Welcome to the hundreds of new Weekly Sift subscribers. The Sift works like this: All posts come out on Mondays. First thing Monday morning, a teaser appears. It’s chatty and previews what I plan to post. Throughout the morning, one or more featured articles come out, and finally the weekly summary with a lot of short notes and links. I try to keep the total word count of all posts (other than the Teaser) down to 3,500. I usually overshoot, but it’s seldom much over 4,000.

It’s been a wild week at the Sift. Last week’s featured article “Not a Tea Party, a Confederate Party” had the hottest first week in Weekly Sift history. It already has the Sift’s third-highest total pageview count at (currently) a little over 60,000. It’s still viral, with almost 7K hits yesterday.
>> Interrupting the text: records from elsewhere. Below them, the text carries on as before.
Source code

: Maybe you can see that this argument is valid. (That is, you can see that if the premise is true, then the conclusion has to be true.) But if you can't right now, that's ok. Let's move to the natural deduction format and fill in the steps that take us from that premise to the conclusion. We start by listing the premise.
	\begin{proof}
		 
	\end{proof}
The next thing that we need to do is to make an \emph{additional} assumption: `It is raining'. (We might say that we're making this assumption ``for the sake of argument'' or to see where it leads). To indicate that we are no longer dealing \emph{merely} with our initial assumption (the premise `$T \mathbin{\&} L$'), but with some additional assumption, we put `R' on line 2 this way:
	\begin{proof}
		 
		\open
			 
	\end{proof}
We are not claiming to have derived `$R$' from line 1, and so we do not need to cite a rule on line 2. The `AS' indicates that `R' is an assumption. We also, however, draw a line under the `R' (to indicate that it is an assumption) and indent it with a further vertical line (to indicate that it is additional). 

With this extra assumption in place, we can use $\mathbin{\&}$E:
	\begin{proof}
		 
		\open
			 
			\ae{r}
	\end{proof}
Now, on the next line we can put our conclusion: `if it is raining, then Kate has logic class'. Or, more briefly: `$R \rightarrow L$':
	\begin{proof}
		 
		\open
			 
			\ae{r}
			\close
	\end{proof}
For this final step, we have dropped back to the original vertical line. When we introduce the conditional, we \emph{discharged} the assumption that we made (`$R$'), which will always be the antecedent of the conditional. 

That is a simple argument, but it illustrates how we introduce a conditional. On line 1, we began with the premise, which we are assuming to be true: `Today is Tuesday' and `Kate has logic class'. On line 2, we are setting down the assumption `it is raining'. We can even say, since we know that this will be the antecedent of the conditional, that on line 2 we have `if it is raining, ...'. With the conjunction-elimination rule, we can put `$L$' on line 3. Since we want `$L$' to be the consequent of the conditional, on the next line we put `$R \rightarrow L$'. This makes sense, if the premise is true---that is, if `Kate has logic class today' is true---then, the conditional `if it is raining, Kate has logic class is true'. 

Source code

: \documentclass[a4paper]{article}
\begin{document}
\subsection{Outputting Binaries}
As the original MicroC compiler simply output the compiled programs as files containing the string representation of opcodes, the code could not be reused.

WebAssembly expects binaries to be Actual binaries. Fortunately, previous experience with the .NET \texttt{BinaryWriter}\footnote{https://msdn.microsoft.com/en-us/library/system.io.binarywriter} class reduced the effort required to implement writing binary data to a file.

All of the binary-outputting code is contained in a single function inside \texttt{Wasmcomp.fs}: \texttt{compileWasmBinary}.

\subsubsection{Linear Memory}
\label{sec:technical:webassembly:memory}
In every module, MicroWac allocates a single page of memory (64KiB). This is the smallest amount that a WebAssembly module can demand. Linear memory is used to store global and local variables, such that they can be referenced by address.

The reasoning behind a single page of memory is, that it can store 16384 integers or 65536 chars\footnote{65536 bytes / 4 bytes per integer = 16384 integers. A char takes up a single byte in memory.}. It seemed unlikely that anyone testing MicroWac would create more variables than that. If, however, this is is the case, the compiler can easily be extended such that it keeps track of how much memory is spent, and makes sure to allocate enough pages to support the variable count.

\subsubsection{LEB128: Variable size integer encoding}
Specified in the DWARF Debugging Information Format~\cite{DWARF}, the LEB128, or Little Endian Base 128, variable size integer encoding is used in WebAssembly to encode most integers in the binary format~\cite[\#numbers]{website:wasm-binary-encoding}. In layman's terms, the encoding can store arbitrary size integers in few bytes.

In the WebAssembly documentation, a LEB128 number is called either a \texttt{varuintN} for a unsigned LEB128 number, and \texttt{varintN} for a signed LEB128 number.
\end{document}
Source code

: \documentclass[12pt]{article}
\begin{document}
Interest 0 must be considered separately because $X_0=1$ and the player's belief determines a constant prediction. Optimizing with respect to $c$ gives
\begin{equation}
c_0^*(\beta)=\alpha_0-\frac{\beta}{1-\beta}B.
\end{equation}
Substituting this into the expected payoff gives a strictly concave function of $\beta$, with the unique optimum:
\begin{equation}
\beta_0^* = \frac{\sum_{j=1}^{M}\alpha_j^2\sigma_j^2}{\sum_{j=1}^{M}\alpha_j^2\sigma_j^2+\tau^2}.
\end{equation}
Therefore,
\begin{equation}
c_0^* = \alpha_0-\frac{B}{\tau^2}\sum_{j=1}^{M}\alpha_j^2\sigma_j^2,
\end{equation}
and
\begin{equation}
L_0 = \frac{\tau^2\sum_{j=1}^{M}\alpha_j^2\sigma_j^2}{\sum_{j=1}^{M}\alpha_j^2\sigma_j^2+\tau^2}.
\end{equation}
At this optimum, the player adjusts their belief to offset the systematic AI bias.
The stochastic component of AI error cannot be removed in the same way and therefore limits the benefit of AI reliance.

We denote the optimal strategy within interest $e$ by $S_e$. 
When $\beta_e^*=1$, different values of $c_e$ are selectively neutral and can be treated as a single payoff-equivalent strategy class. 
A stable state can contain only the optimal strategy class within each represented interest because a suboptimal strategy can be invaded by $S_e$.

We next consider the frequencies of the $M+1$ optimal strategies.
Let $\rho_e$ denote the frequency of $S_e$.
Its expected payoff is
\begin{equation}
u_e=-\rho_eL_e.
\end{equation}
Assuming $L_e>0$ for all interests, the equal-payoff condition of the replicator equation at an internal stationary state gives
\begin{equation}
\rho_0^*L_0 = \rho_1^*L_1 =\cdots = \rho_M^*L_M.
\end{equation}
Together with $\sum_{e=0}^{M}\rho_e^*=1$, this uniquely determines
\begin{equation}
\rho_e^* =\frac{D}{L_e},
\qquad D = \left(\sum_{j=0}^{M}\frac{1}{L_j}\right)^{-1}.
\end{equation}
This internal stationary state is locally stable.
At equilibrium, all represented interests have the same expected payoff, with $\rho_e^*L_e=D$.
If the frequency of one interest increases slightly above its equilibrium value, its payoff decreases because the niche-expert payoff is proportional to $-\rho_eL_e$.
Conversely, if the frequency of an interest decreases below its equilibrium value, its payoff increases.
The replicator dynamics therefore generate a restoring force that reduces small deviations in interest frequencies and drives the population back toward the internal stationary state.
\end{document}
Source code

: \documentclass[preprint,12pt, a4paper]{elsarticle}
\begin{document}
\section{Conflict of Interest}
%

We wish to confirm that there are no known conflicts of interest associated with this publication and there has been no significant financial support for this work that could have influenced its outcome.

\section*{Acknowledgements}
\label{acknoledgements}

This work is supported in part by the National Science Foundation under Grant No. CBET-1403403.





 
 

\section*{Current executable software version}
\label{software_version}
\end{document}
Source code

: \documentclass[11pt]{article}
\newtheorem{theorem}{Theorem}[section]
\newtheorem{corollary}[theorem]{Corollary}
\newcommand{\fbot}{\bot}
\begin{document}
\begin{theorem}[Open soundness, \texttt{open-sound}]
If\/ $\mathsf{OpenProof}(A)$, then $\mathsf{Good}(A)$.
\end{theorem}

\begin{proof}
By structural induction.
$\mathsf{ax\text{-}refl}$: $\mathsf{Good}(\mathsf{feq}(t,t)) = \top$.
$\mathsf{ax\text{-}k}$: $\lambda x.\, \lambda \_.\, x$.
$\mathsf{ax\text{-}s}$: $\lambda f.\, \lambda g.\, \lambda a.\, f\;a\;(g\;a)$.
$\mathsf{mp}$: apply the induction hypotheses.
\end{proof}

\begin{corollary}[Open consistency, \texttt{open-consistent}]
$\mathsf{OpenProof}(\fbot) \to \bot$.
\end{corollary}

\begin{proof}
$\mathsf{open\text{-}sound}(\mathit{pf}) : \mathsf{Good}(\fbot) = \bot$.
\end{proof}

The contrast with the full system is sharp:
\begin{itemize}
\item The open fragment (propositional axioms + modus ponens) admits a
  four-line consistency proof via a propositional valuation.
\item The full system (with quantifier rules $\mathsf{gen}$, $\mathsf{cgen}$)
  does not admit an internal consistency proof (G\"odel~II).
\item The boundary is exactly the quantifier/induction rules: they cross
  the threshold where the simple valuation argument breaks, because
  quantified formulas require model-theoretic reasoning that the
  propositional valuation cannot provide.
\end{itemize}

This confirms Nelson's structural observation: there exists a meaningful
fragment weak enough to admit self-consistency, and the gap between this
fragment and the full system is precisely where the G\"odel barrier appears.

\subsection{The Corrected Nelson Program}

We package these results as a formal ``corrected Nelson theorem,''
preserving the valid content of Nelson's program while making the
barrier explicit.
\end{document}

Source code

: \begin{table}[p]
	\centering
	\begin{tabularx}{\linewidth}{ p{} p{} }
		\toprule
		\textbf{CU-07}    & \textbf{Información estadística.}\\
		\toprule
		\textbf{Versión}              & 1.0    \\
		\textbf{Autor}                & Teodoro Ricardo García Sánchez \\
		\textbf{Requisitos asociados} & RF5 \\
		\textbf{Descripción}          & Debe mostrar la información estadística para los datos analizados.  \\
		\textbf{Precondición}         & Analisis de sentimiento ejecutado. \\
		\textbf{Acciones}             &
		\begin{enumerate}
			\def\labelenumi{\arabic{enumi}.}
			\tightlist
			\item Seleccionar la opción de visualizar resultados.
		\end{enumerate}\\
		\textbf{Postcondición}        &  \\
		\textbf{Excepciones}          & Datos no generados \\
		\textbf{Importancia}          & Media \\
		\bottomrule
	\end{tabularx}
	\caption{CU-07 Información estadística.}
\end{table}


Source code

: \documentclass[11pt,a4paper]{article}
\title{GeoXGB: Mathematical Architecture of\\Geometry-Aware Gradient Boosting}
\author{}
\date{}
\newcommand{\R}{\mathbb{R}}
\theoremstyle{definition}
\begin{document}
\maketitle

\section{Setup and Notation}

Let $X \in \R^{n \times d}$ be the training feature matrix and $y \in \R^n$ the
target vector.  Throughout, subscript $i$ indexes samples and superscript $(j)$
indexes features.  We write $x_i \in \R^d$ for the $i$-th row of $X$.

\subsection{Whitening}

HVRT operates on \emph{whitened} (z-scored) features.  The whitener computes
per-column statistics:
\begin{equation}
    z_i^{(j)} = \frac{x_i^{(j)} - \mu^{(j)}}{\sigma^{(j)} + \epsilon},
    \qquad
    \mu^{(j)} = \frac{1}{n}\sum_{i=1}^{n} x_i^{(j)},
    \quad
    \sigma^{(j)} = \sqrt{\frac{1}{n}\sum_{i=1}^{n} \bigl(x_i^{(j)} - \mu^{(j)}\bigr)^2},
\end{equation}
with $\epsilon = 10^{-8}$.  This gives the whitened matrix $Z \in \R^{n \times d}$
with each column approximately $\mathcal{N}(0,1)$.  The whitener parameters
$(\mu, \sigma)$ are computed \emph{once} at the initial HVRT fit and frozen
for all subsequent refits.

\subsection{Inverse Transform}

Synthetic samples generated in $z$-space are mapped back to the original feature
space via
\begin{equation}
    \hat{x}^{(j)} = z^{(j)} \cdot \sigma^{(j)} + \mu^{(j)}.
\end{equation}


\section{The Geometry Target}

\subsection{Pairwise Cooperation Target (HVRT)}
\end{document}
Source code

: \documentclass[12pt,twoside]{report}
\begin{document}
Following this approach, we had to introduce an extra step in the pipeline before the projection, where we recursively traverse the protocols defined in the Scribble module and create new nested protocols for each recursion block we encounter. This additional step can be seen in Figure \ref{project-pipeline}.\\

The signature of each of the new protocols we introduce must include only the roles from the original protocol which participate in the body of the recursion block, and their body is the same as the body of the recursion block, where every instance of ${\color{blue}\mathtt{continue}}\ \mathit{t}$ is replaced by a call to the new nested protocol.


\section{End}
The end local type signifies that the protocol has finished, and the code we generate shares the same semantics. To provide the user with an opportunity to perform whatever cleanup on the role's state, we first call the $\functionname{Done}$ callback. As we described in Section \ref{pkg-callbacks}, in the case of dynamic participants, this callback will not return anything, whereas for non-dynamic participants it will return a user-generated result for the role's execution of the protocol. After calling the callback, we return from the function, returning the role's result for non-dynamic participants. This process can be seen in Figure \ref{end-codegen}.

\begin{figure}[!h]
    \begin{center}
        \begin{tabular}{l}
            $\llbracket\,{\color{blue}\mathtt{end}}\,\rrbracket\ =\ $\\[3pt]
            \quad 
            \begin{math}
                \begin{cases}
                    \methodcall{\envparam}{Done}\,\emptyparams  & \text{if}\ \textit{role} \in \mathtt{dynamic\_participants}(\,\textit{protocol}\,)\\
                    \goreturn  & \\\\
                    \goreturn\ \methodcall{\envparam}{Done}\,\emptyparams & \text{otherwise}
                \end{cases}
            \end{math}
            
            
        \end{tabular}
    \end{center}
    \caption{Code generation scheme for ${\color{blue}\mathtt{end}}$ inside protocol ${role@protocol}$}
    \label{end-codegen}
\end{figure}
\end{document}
If you were considering sharing it on Facebook, discussing it on your blog, or voting it up on Reddit, I hope you do.

For the first time ever I shut down comments on a post, for two reasons: (1) By Saturday, I couldn’t both keep up with the comments and write this week’s Sift, and (2) commenters were starting to get nasty with each other. I also deleted a non-spam comment for the first time, because its only content was a crude insult against another commenter. I need to rethink my policy, so that I do stuff like this in a coherent way. I want comments, and I have a high tolerance for comments that disagree with my posts, but I also want commenters to feel comfortable and safe. Feel free to make suggestions below.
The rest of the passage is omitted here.